━━━ Working data ━━━
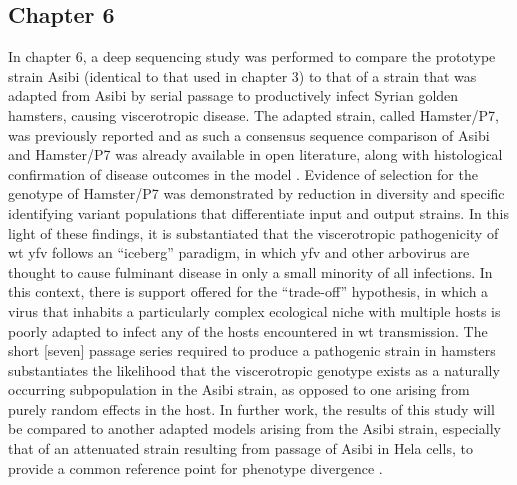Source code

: \subsection{Chapter 6}
In chapter 6, a deep sequencing study was performed to compare the prototype strain Asibi (identical to that used in chapter 3) to that of a strain that was adapted from Asibi by serial passage to productively infect Syrian golden hamsters, causing viscerotropic disease. The adapted strain, called Hamster/P7, was previously reported and as such a consensus sequence comparison of Asibi and Hamster/P7 was already available in open literature, along with histological confirmation of disease outcomes in the model \parencite{McArthur:2003fv}. Evidence of selection for the genotype of Hamster/P7 was demonstrated by reduction in diversity and specific identifying variant populations that differentiate input and output strains. In this light of these findings, it is substantiated that the viscerotropic pathogenicity of \gls{wt} \gls{yfv} follows an “iceberg” paradigm, in which \gls{yfv} and other arbovirus are thought to cause fulminant disease in only a small minority of all infections. In this context, there is support offered for the “trade-off” hypothesis, in which a virus that inhabits a particularly complex ecological niche with multiple hosts is poorly adapted to infect any of the hosts encountered in \gls{wt} transmission. The short [seven] passage series required to produce a pathogenic strain in hamsters substantiates the likelihood that the viscerotropic genotype exists as a naturally occurring subpopulation in the Asibi strain, as opposed to one arising from purely random effects in the host. In further work, the results of this study will be compared to another adapted models arising from the Asibi strain, especially that of an attenuated strain resulting from passage of Asibi in Hela cells, to provide a common reference point for phenotype divergence \parencite{Dunster:1999ij}. 
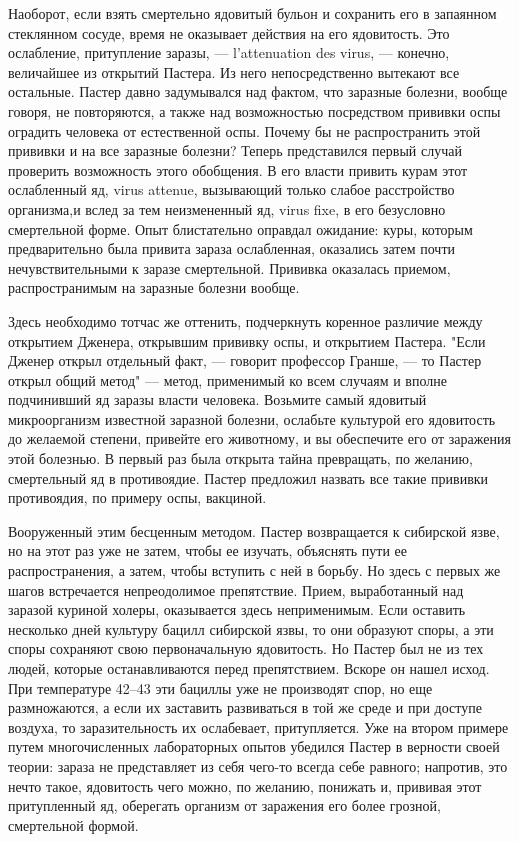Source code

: Наоборот,  если взять  смертельно ядовитый  бульон и  сохранить его  в
запаянном  стеклянном  сосуде,  время  не оказывает  действия  на  его
ядовитость.  Это  ослабление,  притупление заразы,  ---  l'attenuation
des  virus,  --- конечно,  величайшее  из  открытий Пастера.  Из  него
непосредственно вытекают  все остальные. Пастер давно  задумывался над
фактом, что заразные  болезни, вообще говоря, не  повторяются, а также
над  возможностью  посредством  прививки  оспы  оградить  человека  от
естественной  оспы. Почему  бы не  распространить этой  прививки и  на
все  заразные болезни?  Теперь  представился  первый случай  проверить
возможность  этого   обобщения.  В  его  власти   привить  курам  этот
ослабленный яд,  virus attenue, вызывающий только  слабое расстройство
организма,и вслед за тем неизмененный яд, virus fixe, в его безусловно
смертельной форме. Опыт блистательно  оправдал ожидание: куры, которым
предварительно была привита зараза  ослабленная, оказались затем почти
нечувствительными  к заразе  смертельной. Прививка  оказалась приемом,
распространимым на заразные болезни вообще.

Здесь  необходимо тотчас  же оттенить,  подчеркнуть коренное  различие
между открытием Дженера, открывшим прививку оспы, и открытием Пастера.
"Если Дженер открыл отдельный факт,  --- говорит профессор Гранше, ---
то Пастер  открыл общий метод"  --- метод, применимый ко  всем случаям
и  вполне  подчинивший  яд  заразы  власти  человека.  Возьмите  самый
ядовитый микроорганизм известной  заразной болезни, ослабьте культурой
его  ядовитость до  желаемой  степени, привейте  его  животному, и  вы
обеспечите его от  заражения этой болезнью. В первый  раз была открыта
тайна  превращать, по  желанию, смертельный  яд в  противоядие. Пастер
предложил  назвать все  такие прививки  противоядия, по  примеру оспы,
вакциной.

Вооруженный этим  бесценным методом.  Пастер возвращается  к сибирской
язве,  но на  этот  раз  уже не  затем,  чтобы  ее изучать,  объяснять
пути  ее распространения,  а затем,  чтобы  вступить с  ней в  борьбу.
Но  здесь с  первых  же шагов  встречается непреодолимое  препятствие.
Прием,  выработанный над  заразой  куриной  холеры, оказывается  здесь
неприменимым. Если  оставить несколько дней культуру  бацилл сибирской
язвы, то они образуют споры, а эти споры сохраняют свою первоначальную
ядовитость. Но  Пастер был  не из  тех людей,  которые останавливаются
перед препятствием. Вскоре он нашел  исход. При температуре 42--43 эти
бациллы  уже  не производят  спор,  но  еще  размножаются, а  если  их
заставить  развиваться  в той  же  среде  и  при доступе  воздуха,  то
заразительность  их ослабевает,  притупляется. Уже  на втором  примере
путем многочисленных  лабораторных опытов  убедился Пастер  в верности
своей  теории: зараза  не  представляет из  себя  чего-то всегда  себе
равного; напротив, это нечто такое, ядовитость чего можно, по желанию,
понижать  и,  прививая этот  притупленный  яд,  оберегать организм  от
заражения его более грозной, смертельной формой.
━━━
_Assigned task_
Return every entry above exactly as written, minus the pictures.

_Exercise result_
Source code

: \subsection{Chapter 6}
In chapter 6, a deep sequencing study was performed to compare the prototype strain Asibi (identical to that used in chapter 3) to that of a strain that was adapted from Asibi by serial passage to productively infect Syrian golden hamsters, causing viscerotropic disease. The adapted strain, called Hamster/P7, was previously reported and as such a consensus sequence comparison of Asibi and Hamster/P7 was already available in open literature, along with histological confirmation of disease outcomes in the model \parencite{McArthur:2003fv}. Evidence of selection for the genotype of Hamster/P7 was demonstrated by reduction in diversity and specific identifying variant populations that differentiate input and output strains. In this light of these findings, it is substantiated that the viscerotropic pathogenicity of \gls{wt} \gls{yfv} follows an “iceberg” paradigm, in which \gls{yfv} and other arbovirus are thought to cause fulminant disease in only a small minority of all infections. In this context, there is support offered for the “trade-off” hypothesis, in which a virus that inhabits a particularly complex ecological niche with multiple hosts is poorly adapted to infect any of the hosts encountered in \gls{wt} transmission. The short [seven] passage series required to produce a pathogenic strain in hamsters substantiates the likelihood that the viscerotropic genotype exists as a naturally occurring subpopulation in the Asibi strain, as opposed to one arising from purely random effects in the host. In further work, the results of this study will be compared to another adapted models arising from the Asibi strain, especially that of an attenuated strain resulting from passage of Asibi in Hela cells, to provide a common reference point for phenotype divergence \parencite{Dunster:1999ij}. 
Source code

: Наоборот,  если взять  смертельно ядовитый  бульон и  сохранить его  в
запаянном  стеклянном  сосуде,  время  не оказывает  действия  на  его
ядовитость.  Это  ослабление,  притупление заразы,  ---  l'attenuation
des  virus,  --- конечно,  величайшее  из  открытий Пастера.  Из  него
непосредственно вытекают  все остальные. Пастер давно  задумывался над
фактом, что заразные  болезни, вообще говоря, не  повторяются, а также
над  возможностью  посредством  прививки  оспы  оградить  человека  от
естественной  оспы. Почему  бы не  распространить этой  прививки и  на
все  заразные болезни?  Теперь  представился  первый случай  проверить
возможность  этого   обобщения.  В  его  власти   привить  курам  этот
ослабленный яд,  virus attenue, вызывающий только  слабое расстройство
организма,и вслед за тем неизмененный яд, virus fixe, в его безусловно
смертельной форме. Опыт блистательно  оправдал ожидание: куры, которым
предварительно была привита зараза  ослабленная, оказались затем почти
нечувствительными  к заразе  смертельной. Прививка  оказалась приемом,
распространимым на заразные болезни вообще.

Здесь  необходимо тотчас  же оттенить,  подчеркнуть коренное  различие
между открытием Дженера, открывшим прививку оспы, и открытием Пастера.
"Если Дженер открыл отдельный факт,  --- говорит профессор Гранше, ---
то Пастер  открыл общий метод"  --- метод, применимый ко  всем случаям
и  вполне  подчинивший  яд  заразы  власти  человека.  Возьмите  самый
ядовитый микроорганизм известной  заразной болезни, ослабьте культурой
его  ядовитость до  желаемой  степени, привейте  его  животному, и  вы
обеспечите его от  заражения этой болезнью. В первый  раз была открыта
тайна  превращать, по  желанию, смертельный  яд в  противоядие. Пастер
предложил  назвать все  такие прививки  противоядия, по  примеру оспы,
вакциной.

Вооруженный этим  бесценным методом.  Пастер возвращается  к сибирской
язве,  но на  этот  раз  уже не  затем,  чтобы  ее изучать,  объяснять
пути  ее распространения,  а затем,  чтобы  вступить с  ней в  борьбу.
Но  здесь с  первых  же шагов  встречается непреодолимое  препятствие.
Прием,  выработанный над  заразой  куриной  холеры, оказывается  здесь
неприменимым. Если  оставить несколько дней культуру  бацилл сибирской
язвы, то они образуют споры, а эти споры сохраняют свою первоначальную
ядовитость. Но  Пастер был  не из  тех людей,  которые останавливаются
перед препятствием. Вскоре он нашел  исход. При температуре 42--43 эти
бациллы  уже  не производят  спор,  но  еще  размножаются, а  если  их
заставить  развиваться  в той  же  среде  и  при доступе  воздуха,  то
заразительность  их ослабевает,  притупляется. Уже  на втором  примере
путем многочисленных  лабораторных опытов  убедился Пастер  в верности
своей  теории: зараза  не  представляет из  себя  чего-то всегда  себе
равного; напротив, это нечто такое, ядовитость чего можно, по желанию,
понижать  и,  прививая этот  притупленный  яд,  оберегать организм  от
заражения его более грозной, смертельной формой.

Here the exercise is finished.